== What to produce ==
Among the lines below, which ones contain the word "VueCustomRadio"? Copy every such line.

_ _ _ _

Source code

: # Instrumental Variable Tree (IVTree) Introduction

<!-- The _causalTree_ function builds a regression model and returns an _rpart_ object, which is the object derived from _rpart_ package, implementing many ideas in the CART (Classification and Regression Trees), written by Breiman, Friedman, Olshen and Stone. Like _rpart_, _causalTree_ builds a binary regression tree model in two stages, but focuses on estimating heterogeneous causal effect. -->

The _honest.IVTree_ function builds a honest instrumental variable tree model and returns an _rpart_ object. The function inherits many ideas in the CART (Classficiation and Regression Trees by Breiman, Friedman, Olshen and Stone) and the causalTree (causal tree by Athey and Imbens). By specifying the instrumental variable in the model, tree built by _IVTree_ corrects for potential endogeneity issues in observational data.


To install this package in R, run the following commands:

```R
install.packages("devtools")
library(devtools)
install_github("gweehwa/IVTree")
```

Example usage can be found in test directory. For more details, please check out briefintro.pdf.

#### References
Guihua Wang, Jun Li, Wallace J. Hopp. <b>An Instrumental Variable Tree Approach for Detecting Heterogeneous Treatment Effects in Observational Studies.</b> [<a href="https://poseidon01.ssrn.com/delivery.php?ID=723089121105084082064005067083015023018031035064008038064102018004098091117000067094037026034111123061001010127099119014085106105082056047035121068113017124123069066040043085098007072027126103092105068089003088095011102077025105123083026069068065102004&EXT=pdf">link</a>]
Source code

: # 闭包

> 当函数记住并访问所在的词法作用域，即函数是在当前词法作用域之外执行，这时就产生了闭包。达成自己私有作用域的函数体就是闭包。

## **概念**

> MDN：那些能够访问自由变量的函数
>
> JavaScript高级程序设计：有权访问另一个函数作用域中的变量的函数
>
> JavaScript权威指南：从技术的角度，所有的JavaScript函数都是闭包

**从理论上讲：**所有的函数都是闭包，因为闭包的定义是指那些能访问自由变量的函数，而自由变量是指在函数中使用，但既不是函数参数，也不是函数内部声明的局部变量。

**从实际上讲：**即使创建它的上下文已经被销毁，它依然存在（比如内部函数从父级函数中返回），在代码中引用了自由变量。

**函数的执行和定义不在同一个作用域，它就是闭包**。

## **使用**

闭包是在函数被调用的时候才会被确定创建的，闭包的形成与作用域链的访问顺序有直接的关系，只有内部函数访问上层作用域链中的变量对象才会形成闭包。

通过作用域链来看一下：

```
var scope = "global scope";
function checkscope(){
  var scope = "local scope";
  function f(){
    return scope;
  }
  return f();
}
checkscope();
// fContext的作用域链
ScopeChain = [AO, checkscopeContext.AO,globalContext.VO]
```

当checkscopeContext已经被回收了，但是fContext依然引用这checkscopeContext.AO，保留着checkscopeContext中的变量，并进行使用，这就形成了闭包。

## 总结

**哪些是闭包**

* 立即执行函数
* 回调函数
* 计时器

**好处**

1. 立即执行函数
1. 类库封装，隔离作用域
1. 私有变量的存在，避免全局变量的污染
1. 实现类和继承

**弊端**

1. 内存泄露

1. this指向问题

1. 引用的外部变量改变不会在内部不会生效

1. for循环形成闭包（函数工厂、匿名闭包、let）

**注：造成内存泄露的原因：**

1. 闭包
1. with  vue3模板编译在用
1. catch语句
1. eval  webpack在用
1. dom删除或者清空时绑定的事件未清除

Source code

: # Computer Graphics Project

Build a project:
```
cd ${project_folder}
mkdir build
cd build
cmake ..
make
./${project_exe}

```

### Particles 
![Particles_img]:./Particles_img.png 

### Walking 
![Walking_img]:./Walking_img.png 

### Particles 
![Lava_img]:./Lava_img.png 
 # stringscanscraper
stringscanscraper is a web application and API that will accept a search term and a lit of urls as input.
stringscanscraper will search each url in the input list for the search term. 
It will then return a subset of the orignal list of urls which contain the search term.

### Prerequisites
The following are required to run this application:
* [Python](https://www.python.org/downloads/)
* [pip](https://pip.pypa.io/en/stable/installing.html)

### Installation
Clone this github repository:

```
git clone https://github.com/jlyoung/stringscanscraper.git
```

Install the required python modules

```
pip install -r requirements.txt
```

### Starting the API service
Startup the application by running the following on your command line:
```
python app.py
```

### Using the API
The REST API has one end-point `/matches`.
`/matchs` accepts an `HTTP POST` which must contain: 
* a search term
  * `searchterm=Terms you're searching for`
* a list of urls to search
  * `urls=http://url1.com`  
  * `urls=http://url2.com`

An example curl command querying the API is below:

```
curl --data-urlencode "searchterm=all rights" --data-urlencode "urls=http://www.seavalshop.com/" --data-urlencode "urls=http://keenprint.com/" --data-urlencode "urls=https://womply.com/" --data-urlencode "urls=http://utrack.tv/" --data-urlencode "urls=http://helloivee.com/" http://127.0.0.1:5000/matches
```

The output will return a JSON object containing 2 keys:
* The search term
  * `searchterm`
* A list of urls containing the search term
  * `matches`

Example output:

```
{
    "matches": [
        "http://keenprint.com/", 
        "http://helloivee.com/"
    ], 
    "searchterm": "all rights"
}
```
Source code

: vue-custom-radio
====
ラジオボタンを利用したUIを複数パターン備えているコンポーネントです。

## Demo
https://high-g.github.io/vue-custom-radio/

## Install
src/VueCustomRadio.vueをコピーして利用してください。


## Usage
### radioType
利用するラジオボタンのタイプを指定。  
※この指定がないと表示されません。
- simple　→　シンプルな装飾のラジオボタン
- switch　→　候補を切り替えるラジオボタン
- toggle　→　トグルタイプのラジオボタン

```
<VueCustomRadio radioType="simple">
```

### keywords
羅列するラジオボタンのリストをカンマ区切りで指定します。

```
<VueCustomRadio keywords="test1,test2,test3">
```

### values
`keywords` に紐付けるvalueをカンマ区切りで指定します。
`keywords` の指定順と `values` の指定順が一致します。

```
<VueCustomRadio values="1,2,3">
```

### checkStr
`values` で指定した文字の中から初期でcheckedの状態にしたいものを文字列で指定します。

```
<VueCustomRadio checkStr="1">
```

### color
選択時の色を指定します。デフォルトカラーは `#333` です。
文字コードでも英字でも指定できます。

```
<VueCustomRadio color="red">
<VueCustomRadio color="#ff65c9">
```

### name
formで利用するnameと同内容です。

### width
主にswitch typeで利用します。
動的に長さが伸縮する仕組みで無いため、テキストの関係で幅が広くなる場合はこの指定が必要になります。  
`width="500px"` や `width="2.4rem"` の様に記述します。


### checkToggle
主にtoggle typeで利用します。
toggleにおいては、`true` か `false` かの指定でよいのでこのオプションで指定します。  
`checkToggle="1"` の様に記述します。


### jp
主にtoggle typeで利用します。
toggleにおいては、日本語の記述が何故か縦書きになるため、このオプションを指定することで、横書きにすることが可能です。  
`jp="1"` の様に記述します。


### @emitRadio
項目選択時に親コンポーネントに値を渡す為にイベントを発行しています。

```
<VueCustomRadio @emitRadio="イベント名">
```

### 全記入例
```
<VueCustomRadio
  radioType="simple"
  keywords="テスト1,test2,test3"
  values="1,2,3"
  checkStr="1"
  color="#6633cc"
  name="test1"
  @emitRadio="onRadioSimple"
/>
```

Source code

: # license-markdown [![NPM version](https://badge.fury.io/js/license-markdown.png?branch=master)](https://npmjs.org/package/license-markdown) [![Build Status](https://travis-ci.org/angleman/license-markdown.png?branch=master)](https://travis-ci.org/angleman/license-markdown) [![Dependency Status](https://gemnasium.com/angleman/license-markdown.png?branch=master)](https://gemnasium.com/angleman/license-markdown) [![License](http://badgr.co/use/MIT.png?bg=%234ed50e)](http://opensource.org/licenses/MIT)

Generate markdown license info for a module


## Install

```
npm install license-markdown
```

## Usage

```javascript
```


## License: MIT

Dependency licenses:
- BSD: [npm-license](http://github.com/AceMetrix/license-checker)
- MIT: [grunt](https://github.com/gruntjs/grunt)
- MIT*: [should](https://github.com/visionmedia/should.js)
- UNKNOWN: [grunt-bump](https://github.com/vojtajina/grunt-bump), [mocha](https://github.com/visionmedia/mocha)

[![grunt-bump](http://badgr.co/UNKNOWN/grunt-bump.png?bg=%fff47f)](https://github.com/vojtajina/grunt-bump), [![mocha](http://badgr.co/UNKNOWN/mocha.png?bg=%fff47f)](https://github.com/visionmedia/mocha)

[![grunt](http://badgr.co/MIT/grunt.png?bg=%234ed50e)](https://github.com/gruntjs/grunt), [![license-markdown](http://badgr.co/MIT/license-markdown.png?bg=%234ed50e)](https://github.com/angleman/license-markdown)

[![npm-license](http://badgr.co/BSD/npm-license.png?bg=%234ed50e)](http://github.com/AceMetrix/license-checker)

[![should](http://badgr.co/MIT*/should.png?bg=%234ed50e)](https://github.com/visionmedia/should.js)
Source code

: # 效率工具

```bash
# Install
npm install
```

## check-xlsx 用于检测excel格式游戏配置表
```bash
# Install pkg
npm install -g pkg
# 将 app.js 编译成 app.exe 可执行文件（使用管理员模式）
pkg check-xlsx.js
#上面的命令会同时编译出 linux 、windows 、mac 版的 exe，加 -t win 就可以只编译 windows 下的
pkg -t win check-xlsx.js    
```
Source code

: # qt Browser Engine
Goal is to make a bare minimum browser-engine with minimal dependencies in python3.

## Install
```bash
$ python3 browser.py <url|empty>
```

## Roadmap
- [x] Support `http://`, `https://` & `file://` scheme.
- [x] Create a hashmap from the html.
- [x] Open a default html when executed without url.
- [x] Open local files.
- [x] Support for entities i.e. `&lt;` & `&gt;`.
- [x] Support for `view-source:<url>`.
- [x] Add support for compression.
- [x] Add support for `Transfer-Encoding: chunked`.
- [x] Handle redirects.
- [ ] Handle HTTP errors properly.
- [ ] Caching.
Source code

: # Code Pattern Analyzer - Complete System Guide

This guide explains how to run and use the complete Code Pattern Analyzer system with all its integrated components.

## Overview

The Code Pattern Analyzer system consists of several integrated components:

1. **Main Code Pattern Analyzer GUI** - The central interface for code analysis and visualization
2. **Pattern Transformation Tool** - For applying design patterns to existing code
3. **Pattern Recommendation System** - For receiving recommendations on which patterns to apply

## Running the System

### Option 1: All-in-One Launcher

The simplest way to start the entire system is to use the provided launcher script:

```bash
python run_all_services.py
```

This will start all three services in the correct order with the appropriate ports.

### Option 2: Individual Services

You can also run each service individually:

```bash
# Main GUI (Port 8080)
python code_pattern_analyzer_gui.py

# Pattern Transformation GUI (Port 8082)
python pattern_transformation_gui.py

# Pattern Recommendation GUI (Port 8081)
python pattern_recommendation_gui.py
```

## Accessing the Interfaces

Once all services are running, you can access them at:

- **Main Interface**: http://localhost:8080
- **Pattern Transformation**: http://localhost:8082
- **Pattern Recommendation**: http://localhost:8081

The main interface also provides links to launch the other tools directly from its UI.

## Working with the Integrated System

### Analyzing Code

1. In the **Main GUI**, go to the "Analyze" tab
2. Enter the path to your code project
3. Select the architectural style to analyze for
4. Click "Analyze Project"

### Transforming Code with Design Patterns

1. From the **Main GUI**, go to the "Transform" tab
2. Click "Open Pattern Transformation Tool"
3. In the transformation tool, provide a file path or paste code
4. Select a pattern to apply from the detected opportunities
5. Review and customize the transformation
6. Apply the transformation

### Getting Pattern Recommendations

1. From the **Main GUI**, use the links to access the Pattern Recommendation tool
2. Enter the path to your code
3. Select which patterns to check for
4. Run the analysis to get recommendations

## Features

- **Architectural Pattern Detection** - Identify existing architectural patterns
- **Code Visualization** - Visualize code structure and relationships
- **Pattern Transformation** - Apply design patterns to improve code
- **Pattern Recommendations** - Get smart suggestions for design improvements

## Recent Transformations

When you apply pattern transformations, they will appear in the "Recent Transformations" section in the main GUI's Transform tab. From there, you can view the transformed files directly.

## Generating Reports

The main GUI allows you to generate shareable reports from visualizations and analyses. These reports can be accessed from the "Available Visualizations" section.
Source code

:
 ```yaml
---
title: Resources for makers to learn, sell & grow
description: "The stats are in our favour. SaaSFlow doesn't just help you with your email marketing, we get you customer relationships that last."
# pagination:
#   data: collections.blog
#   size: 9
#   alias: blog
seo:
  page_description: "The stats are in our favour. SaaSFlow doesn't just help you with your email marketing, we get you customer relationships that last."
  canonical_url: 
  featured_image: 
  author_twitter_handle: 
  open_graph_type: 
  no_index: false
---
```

_ _ _ _

== Task response ==
src/VueCustomRadio.vueをコピーして利用してください。
<VueCustomRadio radioType="simple">
<VueCustomRadio keywords="test1,test2,test3">
<VueCustomRadio values="1,2,3">
<VueCustomRadio checkStr="1">
<VueCustomRadio color="red">
<VueCustomRadio color="#ff65c9">
<VueCustomRadio @emitRadio="イベント名">
<VueCustomRadio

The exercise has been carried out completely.